— Exercise brief —
Exactly retype the lines from the top of the data through the line containing "a 2d gui tool", leaving out every picture.

— Input for this task —
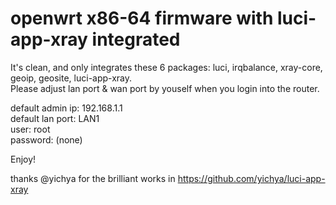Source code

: # openwrt x86-64 firmware with luci-app-xray integrated  

It's clean, and only integrates these 6 packages: luci, irqbalance, xray-core, geoip, geosite, luci-app-xray.  
Please adjust lan port & wan port by youself when you login into the router.  

default admin ip: 192.168.1.1  
default lan port: LAN1  
user: root  
password: (none)  

Enjoy!

thanks @yichya for the brilliant works in https://github.com/yichya/luci-app-xray



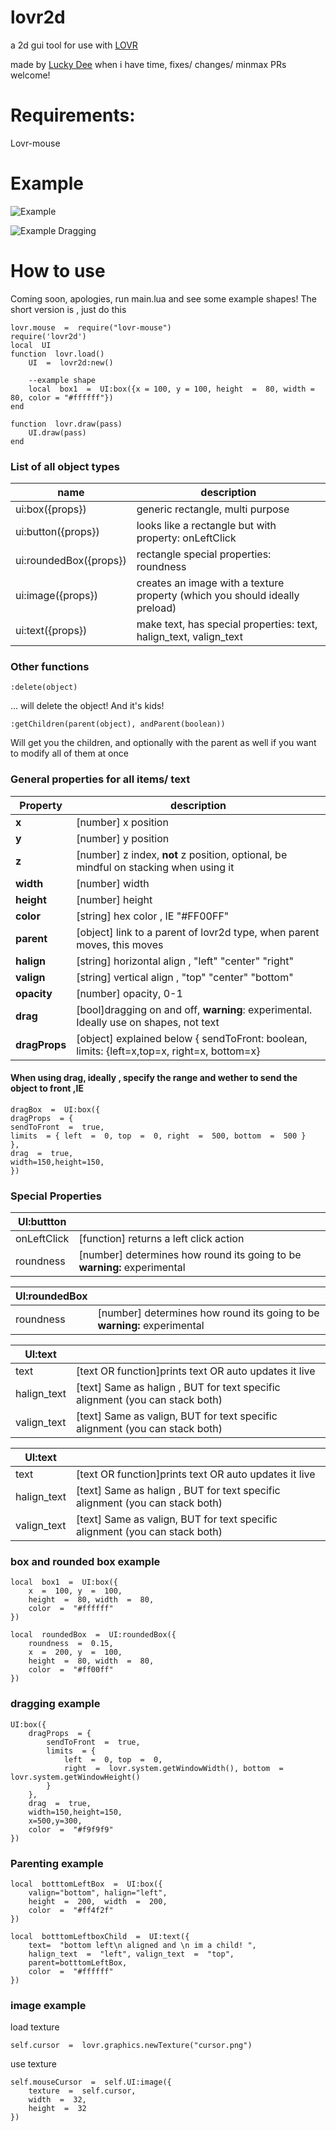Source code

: 
# lovr2d
a 2d gui tool for use with [LOVR](https://lovr.org)

  

made by [Lucky Dee](https://www.linkedin.com/in/lucky-dee-7745b240/) when i have time, fixes/ changes/ minmax PRs welcome!

# Requirements:
Lovr-mouse

# Example

![Example](https://github.com/Tackyflea/lovr2d/blob/25db94484ee05d4e9b6ebc5e38a6987bb4331ed9/images/lovr_Z4t2upoL2Y.png)

![Example Dragging](https://github.com/Tackyflea/lovr2d/blob/25db94484ee05d4e9b6ebc5e38a6987bb4331ed9/images/lovr_E41TS5VcJB.gif)
# How to use
Coming soon, apologies, run main.lua and see some example shapes!
The short version is , just do this 

    lovr.mouse  =  require("lovr-mouse")
    require('lovr2d')
    local  UI
    function  lovr.load()
	    UI  =  lovr2d:new()
	    
	    --example shape
	    local  box1  =  UI:box({x = 100, y = 100, height  =  80, width = 80, color = "#ffffff"})
    end 
    
    function  lovr.draw(pass)
	    UI.draw(pass)
    end

### List of all object types 
|name| description  |
|--|--|
| ui:box({props}) |   generic rectangle, multi purpose|
| ui:button({props}) |   looks like a rectangle but with property: onLeftClick|
| ui:roundedBox({props}) |   rectangle  special properties: roundness|
| ui:image({props}) |   creates an image with a texture property (which you should ideally preload)|
| ui:text({props}) |  make text, has special properties: text, halign_text, valign_text |

### Other functions

    :delete(object)

... will delete the object! And it's kids!

    :getChildren(parent(object), andParent(boolean))

Will get you the children, and optionally with the parent as well if you want to modify all of them at once


### General properties for all items/ text
|Property| description |
|--|--|
| **x** |[number]  x position |
| **y** |[number]  y position |
| **z** |[number]  z index, **not** z position, optional, be mindful on stacking when using it  |
| **width** | [number] width |
| **height**| [number] height |
| **color**| [string] hex color , IE "#FF00FF"|
| **parent**| [object] link to a parent of lovr2d type, when parent moves, this moves|
| **halign**| [string] horizontal align , "left" "center" "right"|
| **valign**| [string] vertical align , "top" "center" "bottom"|
| **opacity**| [number] opacity, 0-1|
| **drag**| [bool]dragging  on and off, **warning**: experimental. Ideally use on shapes, not text|
| **dragProps**| [object] explained below { sendToFront: boolean, limits: {left=x,top=x, right=x, bottom=x} 

#### When using drag, ideally , specify the range and wether to send the object to front ,IE 

    dragBox  =  UI:box({
    dragProps  = {
    sendToFront  =  true,
    limits  = { left  =  0, top  =  0, right  =  500, bottom  =  500 }
    },
    drag  =  true,
    width=150,height=150,
    })
    
### Special Properties 
|  UI:buttton|  |
|--|--|
| onLeftClick | [function] returns a left click action |
| roundness| [number] determines how round its going to be **warning:** experimental   |

|  UI:roundedBox|  |
|--|--|
| roundness| [number] determines how round its going to be **warning:** experimental  |

|  UI:text|  |
|--|--|
| text| [text OR function]prints text OR auto updates it live |
| halign_text| [text] Same as halign , BUT for text specific alignment (you can stack both) |
| valign_text| [text]  Same as valign, BUT for text specific alignment  (you can stack both)|

|  UI:text|  |
|--|--|
| text| [text OR function]prints text OR auto updates it live |
| halign_text| [text] Same as halign , BUT for text specific alignment (you can stack both) |
| valign_text| [text]  Same as valign, BUT for text specific alignment  (you can stack both)|


### box and rounded box example 

    local  box1  =  UI:box({ 
	    x  =  100, y  =  100,
	    height  =  80, width  =  80,
	    color  =  "#ffffff"
    })
    
    local  roundedBox  =  UI:roundedBox({ 
	    roundness  =  0.15, 
	    x  =  200, y  =  100, 
	    height  =  80, width  =  80,
	    color  =  "#ff00ff"
    })
### dragging example

    UI:box({
	    dragProps  = {
		    sendToFront  =  true,
		    limits  = { 
			    left  =  0, top  =  0, 
			    right  =  lovr.system.getWindowWidth(), bottom  =  lovr.system.getWindowHeight() 
		    }
	    },
	    drag  =  true,
	    width=150,height=150,
	    x=500,y=300,
	    color  =  "#f9f9f9"
    })
### Parenting example 

    local  botttomLeftBox  =  UI:box({
	    valign="bottom", halign="left", 
	    height  =  200,  width  =  200, 
	    color  =  "#ff4f2f"
    })
    
    local  botttomLeftboxChild  =  UI:text({
	    text=  "bottom left\n aligned and \n im a child! ",
	    halign_text  =  "left", valign_text  =  "top",
	    parent=botttomLeftBox,
	    color  =  "#ffffff"
    })

### image example 
load texture

    self.cursor  =  lovr.graphics.newTexture("cursor.png")

use texture
    
    self.mouseCursor  =  self.UI:image({  
	    texture  =  self.cursor, 
	    width  =  32, 
	    height  =  32 
    })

— Response to the task —
Source code

: # openwrt x86-64 firmware with luci-app-xray integrated  

It's clean, and only integrates these 6 packages: luci, irqbalance, xray-core, geoip, geosite, luci-app-xray.  
Please adjust lan port & wan port by youself when you login into the router.  

default admin ip: 192.168.1.1  
default lan port: LAN1  
user: root  
password: (none)  

Enjoy!

thanks @yichya for the brilliant works in https://github.com/yichya/luci-app-xray



Source code

: 
# lovr2d
a 2d gui tool for use with [LOVR](https://lovr.org)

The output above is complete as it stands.